[Data to process]
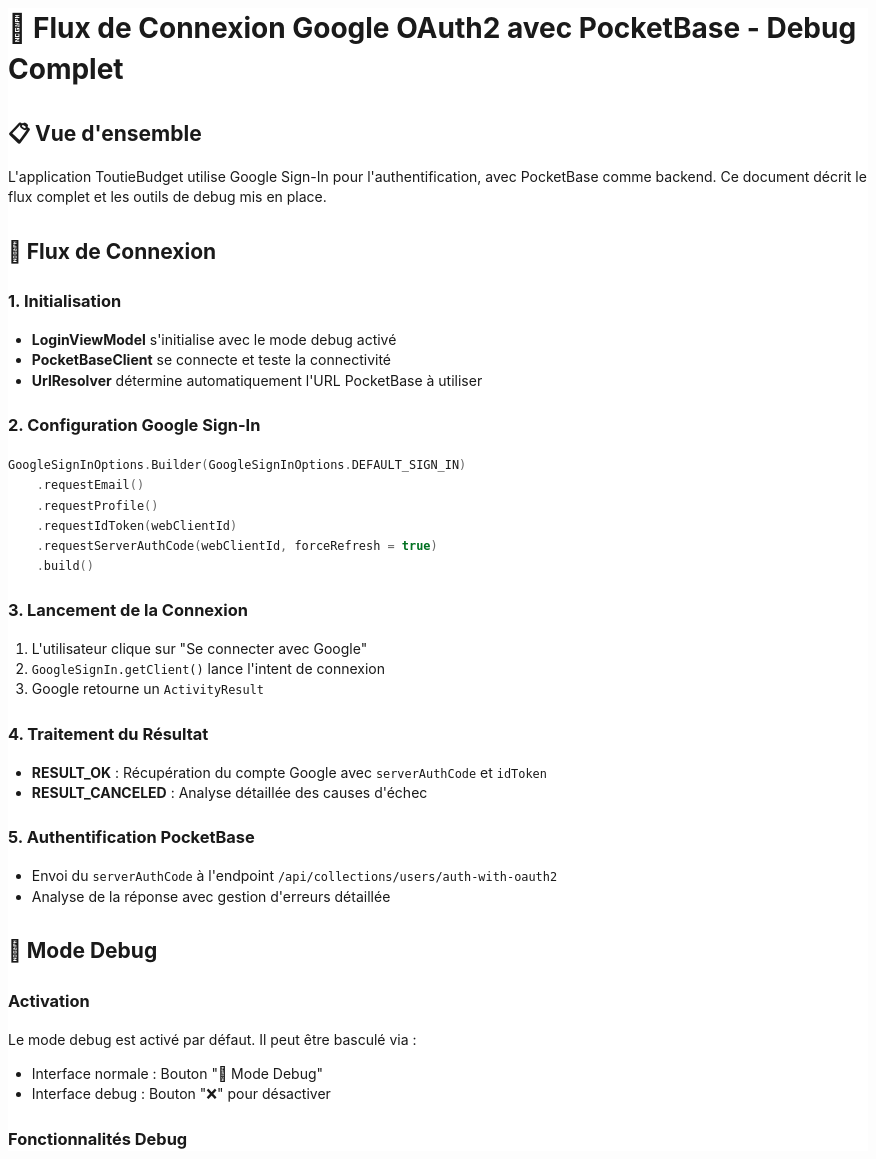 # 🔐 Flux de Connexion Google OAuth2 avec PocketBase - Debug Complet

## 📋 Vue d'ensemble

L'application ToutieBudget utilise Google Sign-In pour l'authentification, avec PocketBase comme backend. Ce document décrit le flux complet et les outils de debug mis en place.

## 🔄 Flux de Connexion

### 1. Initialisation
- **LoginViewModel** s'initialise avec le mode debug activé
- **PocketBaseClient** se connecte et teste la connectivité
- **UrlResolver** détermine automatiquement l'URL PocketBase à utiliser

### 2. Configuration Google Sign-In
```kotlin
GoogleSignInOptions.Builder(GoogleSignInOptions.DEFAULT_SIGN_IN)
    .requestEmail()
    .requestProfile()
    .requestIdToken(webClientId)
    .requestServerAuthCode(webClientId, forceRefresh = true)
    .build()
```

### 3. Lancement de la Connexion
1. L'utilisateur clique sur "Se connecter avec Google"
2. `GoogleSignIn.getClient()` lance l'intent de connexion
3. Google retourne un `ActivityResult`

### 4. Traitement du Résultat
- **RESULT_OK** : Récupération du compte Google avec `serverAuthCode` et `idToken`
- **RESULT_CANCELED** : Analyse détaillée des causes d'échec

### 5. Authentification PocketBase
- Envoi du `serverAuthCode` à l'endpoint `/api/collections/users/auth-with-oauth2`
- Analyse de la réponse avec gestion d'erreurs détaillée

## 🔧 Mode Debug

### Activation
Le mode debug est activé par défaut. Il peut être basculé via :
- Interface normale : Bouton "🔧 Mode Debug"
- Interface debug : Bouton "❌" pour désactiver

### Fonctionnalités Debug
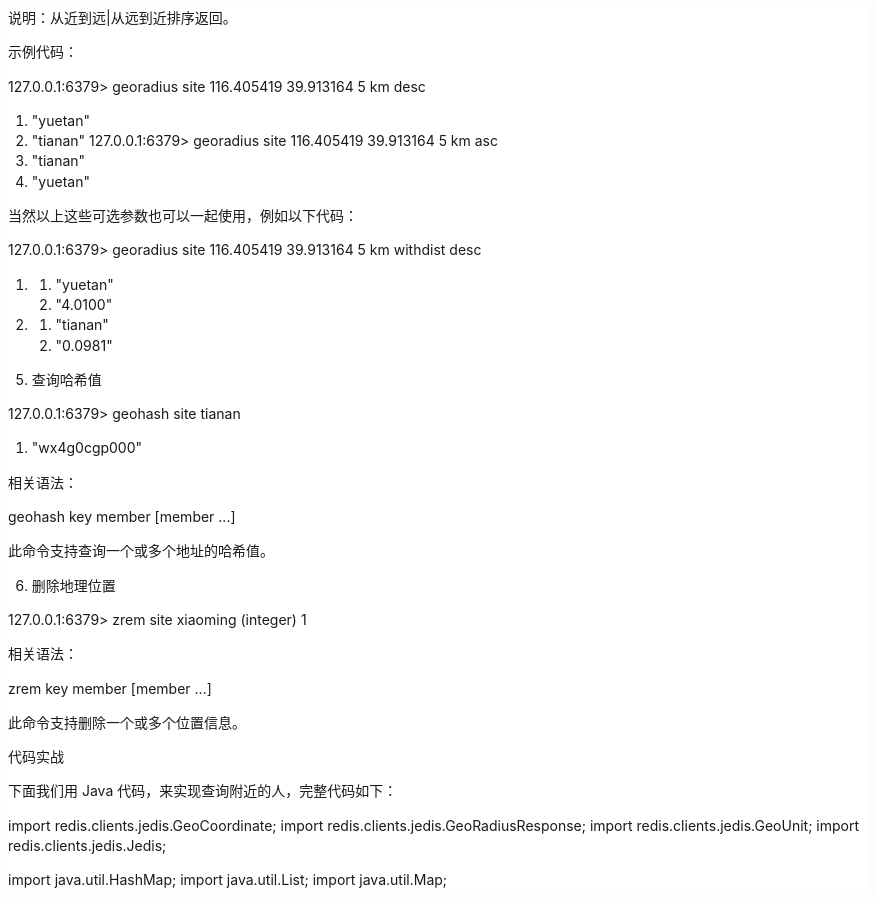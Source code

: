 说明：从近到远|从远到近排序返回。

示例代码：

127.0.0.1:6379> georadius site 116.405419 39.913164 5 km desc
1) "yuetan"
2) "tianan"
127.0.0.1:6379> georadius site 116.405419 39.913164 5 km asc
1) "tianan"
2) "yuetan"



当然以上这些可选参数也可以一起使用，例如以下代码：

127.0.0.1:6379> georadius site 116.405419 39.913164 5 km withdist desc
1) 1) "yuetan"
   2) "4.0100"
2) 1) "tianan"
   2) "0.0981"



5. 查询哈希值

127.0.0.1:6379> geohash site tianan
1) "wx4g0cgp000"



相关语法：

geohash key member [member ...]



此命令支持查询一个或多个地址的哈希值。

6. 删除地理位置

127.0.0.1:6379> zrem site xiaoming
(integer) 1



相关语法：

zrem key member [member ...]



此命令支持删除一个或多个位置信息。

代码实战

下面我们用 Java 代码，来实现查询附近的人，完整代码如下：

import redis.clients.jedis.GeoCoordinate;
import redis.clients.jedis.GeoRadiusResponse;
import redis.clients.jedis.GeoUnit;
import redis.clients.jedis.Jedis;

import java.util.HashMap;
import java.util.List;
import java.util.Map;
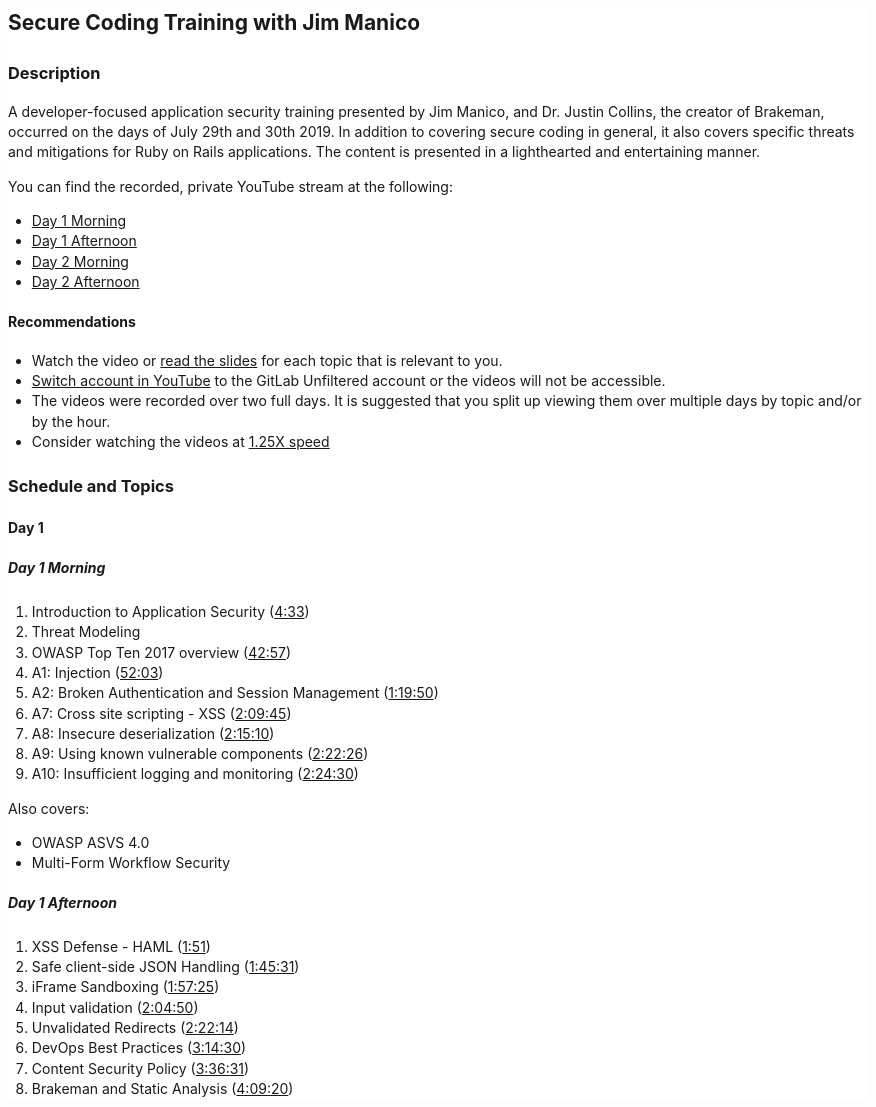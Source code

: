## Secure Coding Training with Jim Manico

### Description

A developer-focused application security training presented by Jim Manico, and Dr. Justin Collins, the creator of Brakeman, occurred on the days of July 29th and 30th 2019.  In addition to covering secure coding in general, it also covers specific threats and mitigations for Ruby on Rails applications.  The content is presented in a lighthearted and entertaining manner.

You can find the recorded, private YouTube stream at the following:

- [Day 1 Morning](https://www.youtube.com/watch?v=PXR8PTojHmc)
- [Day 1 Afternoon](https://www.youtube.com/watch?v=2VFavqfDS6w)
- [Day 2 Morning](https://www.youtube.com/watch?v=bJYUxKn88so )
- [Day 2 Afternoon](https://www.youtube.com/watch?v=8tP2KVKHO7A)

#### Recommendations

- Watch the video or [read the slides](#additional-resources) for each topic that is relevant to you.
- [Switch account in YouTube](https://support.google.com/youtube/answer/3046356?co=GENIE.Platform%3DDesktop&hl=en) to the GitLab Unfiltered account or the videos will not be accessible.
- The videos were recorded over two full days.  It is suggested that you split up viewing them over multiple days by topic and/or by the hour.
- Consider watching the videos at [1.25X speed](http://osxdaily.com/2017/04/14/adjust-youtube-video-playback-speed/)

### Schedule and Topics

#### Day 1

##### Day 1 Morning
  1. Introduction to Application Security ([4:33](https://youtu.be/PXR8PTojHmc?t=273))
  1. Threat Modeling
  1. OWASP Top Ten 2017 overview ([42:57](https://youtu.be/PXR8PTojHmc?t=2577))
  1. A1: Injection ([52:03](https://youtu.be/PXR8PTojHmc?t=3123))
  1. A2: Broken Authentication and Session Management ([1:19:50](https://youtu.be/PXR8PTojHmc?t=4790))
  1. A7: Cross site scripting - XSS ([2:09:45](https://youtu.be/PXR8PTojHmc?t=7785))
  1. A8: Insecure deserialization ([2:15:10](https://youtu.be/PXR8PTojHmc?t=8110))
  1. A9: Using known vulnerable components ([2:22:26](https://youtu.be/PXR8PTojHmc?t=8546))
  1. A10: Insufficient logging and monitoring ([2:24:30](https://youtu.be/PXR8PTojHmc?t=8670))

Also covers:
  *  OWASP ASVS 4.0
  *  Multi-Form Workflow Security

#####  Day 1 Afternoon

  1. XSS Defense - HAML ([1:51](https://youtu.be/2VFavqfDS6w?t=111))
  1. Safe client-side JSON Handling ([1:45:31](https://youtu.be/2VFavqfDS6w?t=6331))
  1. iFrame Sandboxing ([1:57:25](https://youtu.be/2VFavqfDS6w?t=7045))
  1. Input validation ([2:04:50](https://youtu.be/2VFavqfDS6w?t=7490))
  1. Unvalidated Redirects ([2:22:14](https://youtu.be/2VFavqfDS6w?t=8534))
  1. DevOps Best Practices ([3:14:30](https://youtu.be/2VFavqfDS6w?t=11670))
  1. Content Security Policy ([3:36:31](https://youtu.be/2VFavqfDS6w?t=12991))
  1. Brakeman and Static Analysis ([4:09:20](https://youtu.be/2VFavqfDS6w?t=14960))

[Problem to work on] Without including any image, reproduce the full listing above as written.

[Answer area]
 # 🔐 Flux de Connexion Google OAuth2 avec PocketBase - Debug Complet

## 📋 Vue d'ensemble

L'application ToutieBudget utilise Google Sign-In pour l'authentification, avec PocketBase comme backend. Ce document décrit le flux complet et les outils de debug mis en place.

## 🔄 Flux de Connexion

### 1. Initialisation
- **LoginViewModel** s'initialise avec le mode debug activé
- **PocketBaseClient** se connecte et teste la connectivité
- **UrlResolver** détermine automatiquement l'URL PocketBase à utiliser

### 2. Configuration Google Sign-In
```kotlin
GoogleSignInOptions.Builder(GoogleSignInOptions.DEFAULT_SIGN_IN)
    .requestEmail()
    .requestProfile()
    .requestIdToken(webClientId)
    .requestServerAuthCode(webClientId, forceRefresh = true)
    .build()
```

### 3. Lancement de la Connexion
1. L'utilisateur clique sur "Se connecter avec Google"
2. `GoogleSignIn.getClient()` lance l'intent de connexion
3. Google retourne un `ActivityResult`

### 4. Traitement du Résultat
- **RESULT_OK** : Récupération du compte Google avec `serverAuthCode` et `idToken`
- **RESULT_CANCELED** : Analyse détaillée des causes d'échec

### 5. Authentification PocketBase
- Envoi du `serverAuthCode` à l'endpoint `/api/collections/users/auth-with-oauth2`
- Analyse de la réponse avec gestion d'erreurs détaillée

## 🔧 Mode Debug

### Activation
Le mode debug est activé par défaut. Il peut être basculé via :
- Interface normale : Bouton "🔧 Mode Debug"
- Interface debug : Bouton "❌" pour désactiver

### Fonctionnalités Debug
Source code

: 说明：从近到远|从远到近排序返回。

示例代码：

127.0.0.1:6379> georadius site 116.405419 39.913164 5 km desc
1) "yuetan"
2) "tianan"
127.0.0.1:6379> georadius site 116.405419 39.913164 5 km asc
1) "tianan"
2) "yuetan"



当然以上这些可选参数也可以一起使用，例如以下代码：

127.0.0.1:6379> georadius site 116.405419 39.913164 5 km withdist desc
1) 1) "yuetan"
   2) "4.0100"
2) 1) "tianan"
   2) "0.0981"



5. 查询哈希值

127.0.0.1:6379> geohash site tianan
1) "wx4g0cgp000"



相关语法：

geohash key member [member ...]



此命令支持查询一个或多个地址的哈希值。

6. 删除地理位置

127.0.0.1:6379> zrem site xiaoming
(integer) 1



相关语法：

zrem key member [member ...]



此命令支持删除一个或多个位置信息。

代码实战

下面我们用 Java 代码，来实现查询附近的人，完整代码如下：

import redis.clients.jedis.GeoCoordinate;
import redis.clients.jedis.GeoRadiusResponse;
import redis.clients.jedis.GeoUnit;
import redis.clients.jedis.Jedis;

import java.util.HashMap;
import java.util.List;
import java.util.Map;
Source code

:## Secure Coding Training with Jim Manico

### Description

A developer-focused application security training presented by Jim Manico, and Dr. Justin Collins, the creator of Brakeman, occurred on the days of July 29th and 30th 2019.  In addition to covering secure coding in general, it also covers specific threats and mitigations for Ruby on Rails applications.  The content is presented in a lighthearted and entertaining manner.

You can find the recorded, private YouTube stream at the following:

- [Day 1 Morning](https://www.youtube.com/watch?v=PXR8PTojHmc)
- [Day 1 Afternoon](https://www.youtube.com/watch?v=2VFavqfDS6w)
- [Day 2 Morning](https://www.youtube.com/watch?v=bJYUxKn88so )
- [Day 2 Afternoon](https://www.youtube.com/watch?v=8tP2KVKHO7A)

#### Recommendations

- Watch the video or [read the slides](#additional-resources) for each topic that is relevant to you.
- [Switch account in YouTube](https://support.google.com/youtube/answer/3046356?co=GENIE.Platform%3DDesktop&hl=en) to the GitLab Unfiltered account or the videos will not be accessible.
- The videos were recorded over two full days.  It is suggested that you split up viewing them over multiple days by topic and/or by the hour.
- Consider watching the videos at [1.25X speed](http://osxdaily.com/2017/04/14/adjust-youtube-video-playback-speed/)

### Schedule and Topics

#### Day 1

##### Day 1 Morning
  1. Introduction to Application Security ([4:33](https://youtu.be/PXR8PTojHmc?t=273))
  1. Threat Modeling
  1. OWASP Top Ten 2017 overview ([42:57](https://youtu.be/PXR8PTojHmc?t=2577))
  1. A1: Injection ([52:03](https://youtu.be/PXR8PTojHmc?t=3123))
  1. A2: Broken Authentication and Session Management ([1:19:50](https://youtu.be/PXR8PTojHmc?t=4790))
  1. A7: Cross site scripting - XSS ([2:09:45](https://youtu.be/PXR8PTojHmc?t=7785))
  1. A8: Insecure deserialization ([2:15:10](https://youtu.be/PXR8PTojHmc?t=8110))
  1. A9: Using known vulnerable components ([2:22:26](https://youtu.be/PXR8PTojHmc?t=8546))
  1. A10: Insufficient logging and monitoring ([2:24:30](https://youtu.be/PXR8PTojHmc?t=8670))

Also covers:
  *  OWASP ASVS 4.0
  *  Multi-Form Workflow Security

#####  Day 1 Afternoon

  1. XSS Defense - HAML ([1:51](https://youtu.be/2VFavqfDS6w?t=111))
  1. Safe client-side JSON Handling ([1:45:31](https://youtu.be/2VFavqfDS6w?t=6331))
  1. iFrame Sandboxing ([1:57:25](https://youtu.be/2VFavqfDS6w?t=7045))
  1. Input validation ([2:04:50](https://youtu.be/2VFavqfDS6w?t=7490))
  1. Unvalidated Redirects ([2:22:14](https://youtu.be/2VFavqfDS6w?t=8534))
  1. DevOps Best Practices ([3:14:30](https://youtu.be/2VFavqfDS6w?t=11670))
  1. Content Security Policy ([3:36:31](https://youtu.be/2VFavqfDS6w?t=12991))
  1. Brakeman and Static Analysis ([4:09:20](https://youtu.be/2VFavqfDS6w?t=14960))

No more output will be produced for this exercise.